▶ [Your goal]:
Lines below that include the word "Perturbation" should each be copied.

[[ Data section open ]]

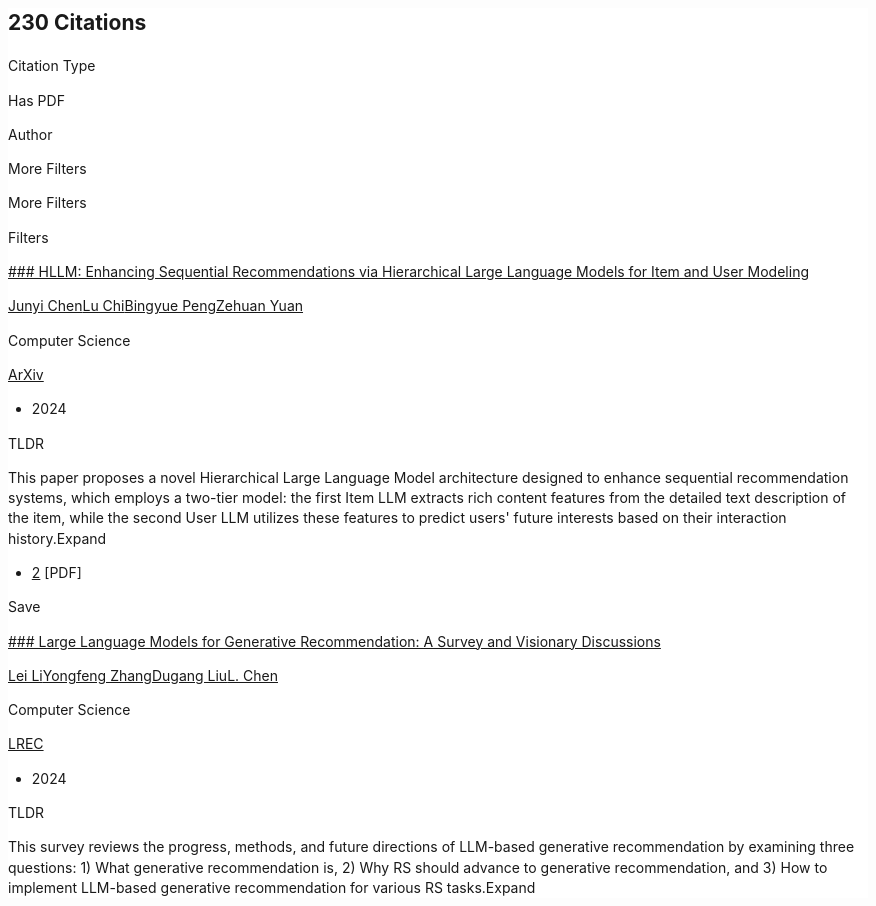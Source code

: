 230 Citations
-------------

Citation Type

Has PDF

Author

More Filters

More Filters

Filters

[### HLLM: Enhancing Sequential Recommendations via Hierarchical Large Language Models for Item and User Modeling](https://www.semanticscholar.org/paper/HLLM%3A-Enhancing-Sequential-Recommendations-via-for-Chen-Chi/b230b3c043b0671985bd56fcb0b23f3e9e29c762)

[Junyi Chen](https://www.semanticscholar.org/author/Junyi-Chen/2267534266)[Lu Chi](https://www.semanticscholar.org/author/Lu-Chi/2321846152)[Bingyue Peng](https://www.semanticscholar.org/author/Bingyue-Peng/2294806434)[Zehuan Yuan](https://www.semanticscholar.org/author/Zehuan-Yuan/2244754235)

Computer Science

[ArXiv](https://www.semanticscholar.org/venue?name=ArXiv)

*   2024

TLDR

This paper proposes a novel Hierarchical Large Language Model architecture designed to enhance sequential recommendation systems, which employs a two-tier model: the first Item LLM extracts rich content features from the detailed text description of the item, while the second User LLM utilizes these features to predict users' future interests based on their interaction history.Expand

*   [2](https://www.semanticscholar.org/paper/b230b3c043b0671985bd56fcb0b23f3e9e29c762#citing-papers)
[](https://www.semanticscholar.org/reader/b230b3c043b0671985bd56fcb0b23f3e9e29c762)\[PDF\]

Save

[### Large Language Models for Generative Recommendation: A Survey and Visionary Discussions](https://www.semanticscholar.org/paper/Large-Language-Models-for-Generative-A-Survey-and-Li-Zhang/a1081c6fc6921d6b76d9ebda4d712333fd7bbbf5)

[Lei Li](https://www.semanticscholar.org/author/Lei-Li/2151529879)[Yongfeng Zhang](https://www.semanticscholar.org/author/Yongfeng-Zhang/1739818)[Dugang Liu](https://www.semanticscholar.org/author/Dugang-Liu/2237956346)[L. Chen](https://www.semanticscholar.org/author/L.-Chen/152875291)

Computer Science

[LREC](https://www.semanticscholar.org/venue?name=LREC)

*   2024

TLDR

This survey reviews the progress, methods, and future directions of LLM-based generative recommendation by examining three questions: 1) What generative recommendation is, 2) Why RS should advance to generative recommendation, and 3) How to implement LLM-based generative recommendation for various RS tasks.Expand
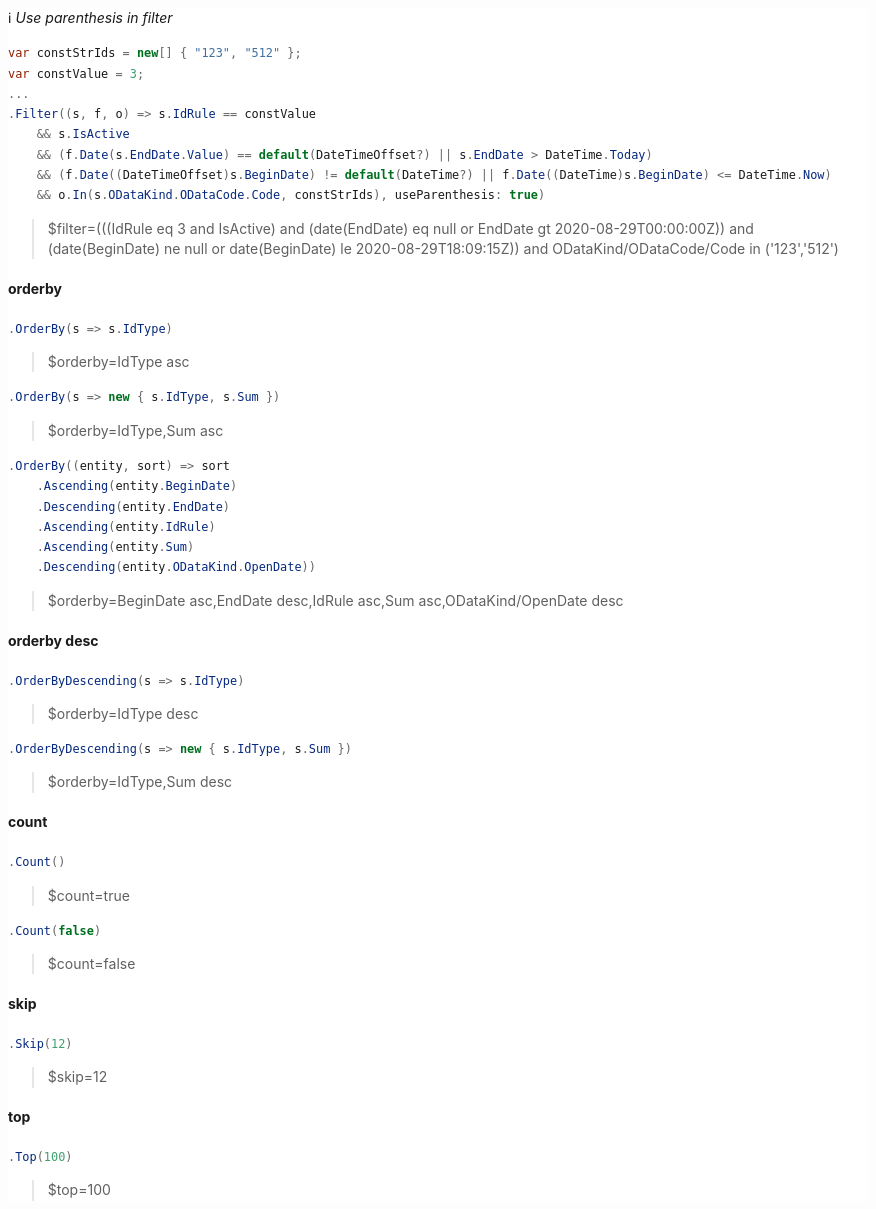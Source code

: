 :information_source: *Use parenthesis in filter*
```csharp
var constStrIds = new[] { "123", "512" };
var constValue = 3;
...
.Filter((s, f, o) => s.IdRule == constValue
    && s.IsActive
    && (f.Date(s.EndDate.Value) == default(DateTimeOffset?) || s.EndDate > DateTime.Today)
    && (f.Date((DateTimeOffset)s.BeginDate) != default(DateTime?) || f.Date((DateTime)s.BeginDate) <= DateTime.Now)
    && o.In(s.ODataKind.ODataCode.Code, constStrIds), useParenthesis: true)
```

> $filter=(((IdRule eq 3 and IsActive) and (date(EndDate) eq null or EndDate gt 2020-08-29T00:00:00Z)) and (date(BeginDate) ne null or date(BeginDate) le 2020-08-29T18:09:15Z)) and ODataKind/ODataCode/Code in ('123','512')
#### <a name="orderby"/> orderby
```csharp
.OrderBy(s => s.IdType)
```
> $orderby=IdType asc
```csharp
.OrderBy(s => new { s.IdType, s.Sum })
```
> $orderby=IdType,Sum asc
```csharp
.OrderBy((entity, sort) => sort
    .Ascending(entity.BeginDate)
    .Descending(entity.EndDate)
    .Ascending(entity.IdRule)
    .Ascending(entity.Sum)
    .Descending(entity.ODataKind.OpenDate))
```
> $orderby=BeginDate asc,EndDate desc,IdRule asc,Sum asc,ODataKind/OpenDate desc
#### <a name="orderbydesc"/> orderby desc
```csharp
.OrderByDescending(s => s.IdType)
```
> $orderby=IdType desc
```csharp
.OrderByDescending(s => new { s.IdType, s.Sum })
```
> $orderby=IdType,Sum desc
#### <a name="count"/> count
```csharp
.Count()
```
> $count=true
```csharp
.Count(false)
```
> $count=false
#### <a name="skip"/> skip
```csharp
.Skip(12)
```
> $skip=12
#### <a name="top"/> top
```csharp
.Top(100)
```
> $top=100
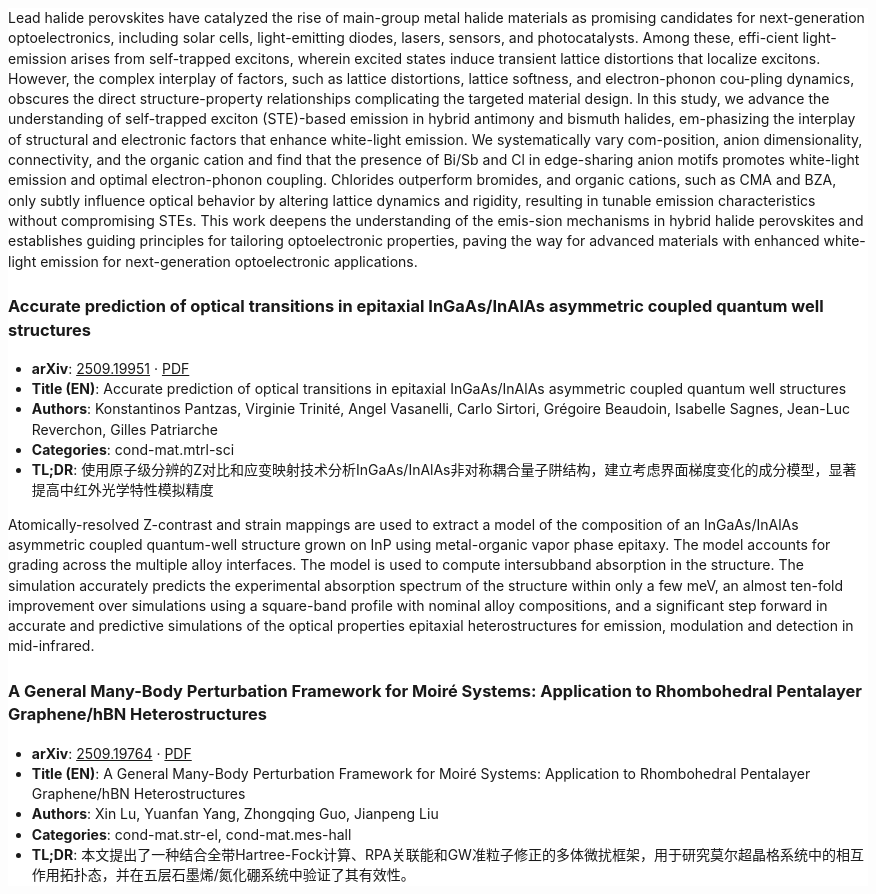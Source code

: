 Lead halide perovskites have catalyzed the rise of main-group metal halide
materials as promising candidates for next-generation optoelectronics,
including solar cells, light-emitting diodes, lasers, sensors, and
photocatalysts. Among these, effi-cient light-emission arises from self-trapped
excitons, wherein excited states induce transient lattice distortions that
localize excitons. However, the complex interplay of factors, such as lattice
distortions, lattice softness, and electron-phonon cou-pling dynamics, obscures
the direct structure-property relationships complicating the targeted material
design. In this study, we advance the understanding of self-trapped exciton
(STE)-based emission in hybrid antimony and bismuth halides, em-phasizing the
interplay of structural and electronic factors that enhance white-light
emission. We systematically vary com-position, anion dimensionality,
connectivity, and the organic cation and find that the presence of Bi/Sb and Cl
in edge-sharing anion motifs promotes white-light emission and optimal
electron-phonon coupling. Chlorides outperform bromides, and organic cations,
such as CMA and BZA, only subtly influence optical behavior by altering lattice
dynamics and rigidity, resulting in tunable emission characteristics without
compromising STEs. This work deepens the understanding of the emis-sion
mechanisms in hybrid halide perovskites and establishes guiding principles for
tailoring optoelectronic properties, paving the way for advanced materials with
enhanced white-light emission for next-generation optoelectronic applications.

### Accurate prediction of optical transitions in epitaxial InGaAs/InAlAs asymmetric coupled quantum well structures
- **arXiv**: [2509.19951](https://arxiv.org/abs/2509.19951)  ·  [PDF](https://arxiv.org/pdf/2509.19951.pdf)
- **Title (EN)**: Accurate prediction of optical transitions in epitaxial InGaAs/InAlAs asymmetric coupled quantum well structures
- **Authors**: Konstantinos Pantzas, Virginie Trinité, Angel Vasanelli, Carlo Sirtori, Grégoire Beaudoin, Isabelle Sagnes, Jean-Luc Reverchon, Gilles Patriarche
- **Categories**: cond-mat.mtrl-sci
- **TL;DR**: 使用原子级分辨的Z对比和应变映射技术分析InGaAs/InAlAs非对称耦合量子阱结构，建立考虑界面梯度变化的成分模型，显著提高中红外光学特性模拟精度

Atomically-resolved Z-contrast and strain mappings are used to extract a
model of the composition of an InGaAs/InAlAs asymmetric coupled quantum-well
structure grown on InP using metal-organic vapor phase epitaxy. The model
accounts for grading across the multiple alloy interfaces. The model is used to
compute intersubband absorption in the structure. The simulation accurately
predicts the experimental absorption spectrum of the structure within only a
few meV, an almost ten-fold improvement over simulations using a square-band
profile with nominal alloy compositions, and a significant step forward in
accurate and predictive simulations of the optical properties epitaxial
heterostructures for emission, modulation and detection in mid-infrared.

### A General Many-Body Perturbation Framework for Moiré Systems: Application to Rhombohedral Pentalayer Graphene/hBN Heterostructures
- **arXiv**: [2509.19764](https://arxiv.org/abs/2509.19764)  ·  [PDF](https://arxiv.org/pdf/2509.19764.pdf)
- **Title (EN)**: A General Many-Body Perturbation Framework for Moiré Systems: Application to Rhombohedral Pentalayer Graphene/hBN Heterostructures
- **Authors**: Xin Lu, Yuanfan Yang, Zhongqing Guo, Jianpeng Liu
- **Categories**: cond-mat.str-el, cond-mat.mes-hall
- **TL;DR**: 本文提出了一种结合全带Hartree-Fock计算、RPA关联能和GW准粒子修正的多体微扰框架，用于研究莫尔超晶格系统中的相互作用拓扑态，并在五层石墨烯/氮化硼系统中验证了其有效性。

[[ Data section closed ]]

▶ [Response box]:
### A General Many-Body Perturbation Framework for Moiré Systems: Application to Rhombohedral Pentalayer Graphene/hBN Heterostructures
- **Title (EN)**: A General Many-Body Perturbation Framework for Moiré Systems: Application to Rhombohedral Pentalayer Graphene/hBN Heterostructures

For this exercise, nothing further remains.